Work order: Please show every line from the entries that carries the word "vercel".
==== Records to use
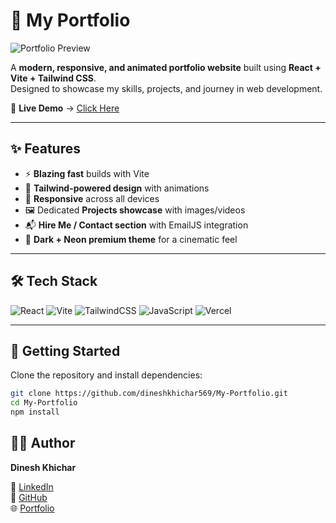 # 🌌 My Portfolio

![Portfolio Preview](./preview.png)

A **modern, responsive, and animated portfolio website** built using **React + Vite + Tailwind CSS**.  
Designed to showcase my skills, projects, and journey in web development.  

🔗 **Live Demo** → [Click Here](https://my-portfolio-rouge-beta-46.vercel.app)

---

## ✨ Features

- ⚡ **Blazing fast** builds with Vite  
- 🎨 **Tailwind-powered design** with animations  
- 📱 **Responsive** across all devices  
- 🖼️ Dedicated **Projects showcase** with images/videos  
- 📬 **Hire Me / Contact section** with EmailJS integration  
- 🌙 **Dark + Neon premium theme** for a cinematic feel  

---

## 🛠️ Tech Stack

![React](https://img.shields.io/badge/React-20232A?style=for-the-badge&logo=react&logoColor=61DAFB)
![Vite](https://img.shields.io/badge/Vite-646CFF?style=for-the-badge&logo=vite&logoColor=white)
![TailwindCSS](https://img.shields.io/badge/Tailwind_CSS-38B2AC?style=for-the-badge&logo=tailwind-css&logoColor=white)
![JavaScript](https://img.shields.io/badge/JavaScript-323330?style=for-the-badge&logo=javascript&logoColor=F7DF1E)
![Vercel](https://img.shields.io/badge/Deploy-Vercel-black?style=for-the-badge&logo=vercel)

---

## 🚀 Getting Started

Clone the repository and install dependencies:

```bash
git clone https://github.com/dineshkhichar569/My-Portfolio.git
cd My-Portfolio
npm install
```

## 🙋‍♂️ Author

**Dinesh Khichar**  

💼 [LinkedIn](https://linkedin.com/in/dineshkhichar)  
🐙 [GitHub](https://github.com/dineshkhichar569)  
🌐 [Portfolio](https://my-portfolio-rouge-beta-46.vercel.app)  
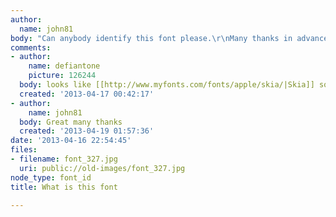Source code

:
 ```yaml
---
author:
  name: john81
body: "Can anybody identify this font please.\r\nMany thanks in advance"
comments:
- author:
    name: defiantone
    picture: 126244
  body: looks like [[http://www.myfonts.com/fonts/apple/skia/|Skia]] sqooshed up.
  created: '2013-04-17 00:42:17'
- author:
    name: john81
  body: Great many thanks
  created: '2013-04-19 01:57:36'
date: '2013-04-16 22:54:45'
files:
- filename: font_327.jpg
  uri: public://old-images/font_327.jpg
node_type: font_id
title: What is this font

---
```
========
Solution for this exercise:
🔗 **Live Demo** → [Click Here](https://my-portfolio-rouge-beta-46.vercel.app)
![Vercel](https://img.shields.io/badge/Deploy-Vercel-black?style=for-the-badge&logo=vercel)
🌐 [Portfolio](https://my-portfolio-rouge-beta-46.vercel.app)  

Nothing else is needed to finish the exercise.